Reproduce this listing from its first line through the line with "Profit - profit", inclusive, leaving out all that follows.

"""

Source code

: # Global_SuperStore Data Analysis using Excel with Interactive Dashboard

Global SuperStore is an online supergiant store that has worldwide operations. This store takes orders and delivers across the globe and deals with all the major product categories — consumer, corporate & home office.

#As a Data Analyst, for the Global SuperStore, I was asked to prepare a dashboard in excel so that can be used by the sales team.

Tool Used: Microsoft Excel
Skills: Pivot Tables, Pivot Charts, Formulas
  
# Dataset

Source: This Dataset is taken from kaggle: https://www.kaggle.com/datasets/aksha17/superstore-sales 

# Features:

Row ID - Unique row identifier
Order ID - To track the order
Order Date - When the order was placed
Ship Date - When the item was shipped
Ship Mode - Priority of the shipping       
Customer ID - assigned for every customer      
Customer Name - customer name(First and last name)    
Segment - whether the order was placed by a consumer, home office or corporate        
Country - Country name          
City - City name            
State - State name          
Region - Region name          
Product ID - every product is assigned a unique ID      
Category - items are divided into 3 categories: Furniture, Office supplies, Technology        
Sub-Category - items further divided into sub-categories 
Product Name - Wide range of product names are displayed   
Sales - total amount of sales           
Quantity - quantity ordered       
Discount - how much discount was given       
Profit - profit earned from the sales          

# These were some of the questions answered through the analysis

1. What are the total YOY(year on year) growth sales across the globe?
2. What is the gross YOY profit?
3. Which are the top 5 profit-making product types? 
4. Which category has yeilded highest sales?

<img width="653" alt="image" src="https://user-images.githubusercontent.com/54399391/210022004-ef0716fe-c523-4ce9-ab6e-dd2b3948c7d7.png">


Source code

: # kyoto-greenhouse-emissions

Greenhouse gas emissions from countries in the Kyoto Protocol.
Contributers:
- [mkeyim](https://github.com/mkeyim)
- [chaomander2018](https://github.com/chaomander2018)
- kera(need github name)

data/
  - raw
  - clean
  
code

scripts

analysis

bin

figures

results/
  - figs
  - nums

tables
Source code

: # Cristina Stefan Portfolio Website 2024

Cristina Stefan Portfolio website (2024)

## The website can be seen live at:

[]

"""

■ Reply to the exercise
Source code

: # Global_SuperStore Data Analysis using Excel with Interactive Dashboard

Global SuperStore is an online supergiant store that has worldwide operations. This store takes orders and delivers across the globe and deals with all the major product categories — consumer, corporate & home office.

#As a Data Analyst, for the Global SuperStore, I was asked to prepare a dashboard in excel so that can be used by the sales team.

Tool Used: Microsoft Excel
Skills: Pivot Tables, Pivot Charts, Formulas
  
# Dataset

Source: This Dataset is taken from kaggle: https://www.kaggle.com/datasets/aksha17/superstore-sales 

# Features:

Row ID - Unique row identifier
Order ID - To track the order
Order Date - When the order was placed
Ship Date - When the item was shipped
Ship Mode - Priority of the shipping       
Customer ID - assigned for every customer      
Customer Name - customer name(First and last name)    
Segment - whether the order was placed by a consumer, home office or corporate        
Country - Country name          
City - City name            
State - State name          
Region - Region name          
Product ID - every product is assigned a unique ID      
Category - items are divided into 3 categories: Furniture, Office supplies, Technology        
Sub-Category - items further divided into sub-categories 
Product Name - Wide range of product names are displayed   
Sales - total amount of sales           
Quantity - quantity ordered       
Discount - how much discount was given       
Profit - profit earned from the sales          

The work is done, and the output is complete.